[Source records]

# # # # #

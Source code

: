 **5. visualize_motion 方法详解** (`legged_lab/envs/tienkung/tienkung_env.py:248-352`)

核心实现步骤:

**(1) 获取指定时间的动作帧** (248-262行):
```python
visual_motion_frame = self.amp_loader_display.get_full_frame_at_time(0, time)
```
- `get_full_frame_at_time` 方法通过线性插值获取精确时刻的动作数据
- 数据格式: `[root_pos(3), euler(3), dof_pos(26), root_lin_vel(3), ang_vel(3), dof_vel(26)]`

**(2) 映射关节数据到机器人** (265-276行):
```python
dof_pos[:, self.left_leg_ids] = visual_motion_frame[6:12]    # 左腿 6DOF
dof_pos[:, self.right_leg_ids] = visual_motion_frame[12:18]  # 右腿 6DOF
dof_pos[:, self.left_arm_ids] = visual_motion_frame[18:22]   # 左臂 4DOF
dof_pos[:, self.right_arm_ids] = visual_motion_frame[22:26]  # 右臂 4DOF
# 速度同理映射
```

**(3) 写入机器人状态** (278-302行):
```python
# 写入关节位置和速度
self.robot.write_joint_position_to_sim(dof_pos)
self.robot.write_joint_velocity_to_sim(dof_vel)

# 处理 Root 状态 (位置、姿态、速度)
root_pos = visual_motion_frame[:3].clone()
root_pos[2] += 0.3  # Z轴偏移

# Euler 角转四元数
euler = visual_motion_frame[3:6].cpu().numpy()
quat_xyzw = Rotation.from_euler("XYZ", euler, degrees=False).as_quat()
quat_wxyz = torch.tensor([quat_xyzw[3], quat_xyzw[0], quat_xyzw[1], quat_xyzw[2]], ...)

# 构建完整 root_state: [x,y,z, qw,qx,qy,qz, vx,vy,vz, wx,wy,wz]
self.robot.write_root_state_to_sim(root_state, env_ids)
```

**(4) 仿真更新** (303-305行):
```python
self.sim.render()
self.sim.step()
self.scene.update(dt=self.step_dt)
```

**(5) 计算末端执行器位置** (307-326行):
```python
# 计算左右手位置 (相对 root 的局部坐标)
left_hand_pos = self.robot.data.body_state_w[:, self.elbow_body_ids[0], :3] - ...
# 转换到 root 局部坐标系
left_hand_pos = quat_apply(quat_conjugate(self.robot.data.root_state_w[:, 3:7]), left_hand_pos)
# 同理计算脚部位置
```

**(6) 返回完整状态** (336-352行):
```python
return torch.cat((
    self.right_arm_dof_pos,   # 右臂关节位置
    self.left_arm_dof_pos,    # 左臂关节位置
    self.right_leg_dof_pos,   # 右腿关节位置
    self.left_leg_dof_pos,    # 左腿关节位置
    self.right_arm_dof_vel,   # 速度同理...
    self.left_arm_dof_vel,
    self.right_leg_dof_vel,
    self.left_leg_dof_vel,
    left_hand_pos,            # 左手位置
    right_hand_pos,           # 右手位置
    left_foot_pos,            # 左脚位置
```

# # # # #

WHAT IS BEING ASKED:
Search the records for the word "data", then list every line that has it.

SOLVED EXERCISE:
left_hand_pos = self.robot.data.body_state_w[:, self.elbow_body_ids[0], :3] - ...
left_hand_pos = quat_apply(quat_conjugate(self.robot.data.root_state_w[:, 3:7]), left_hand_pos)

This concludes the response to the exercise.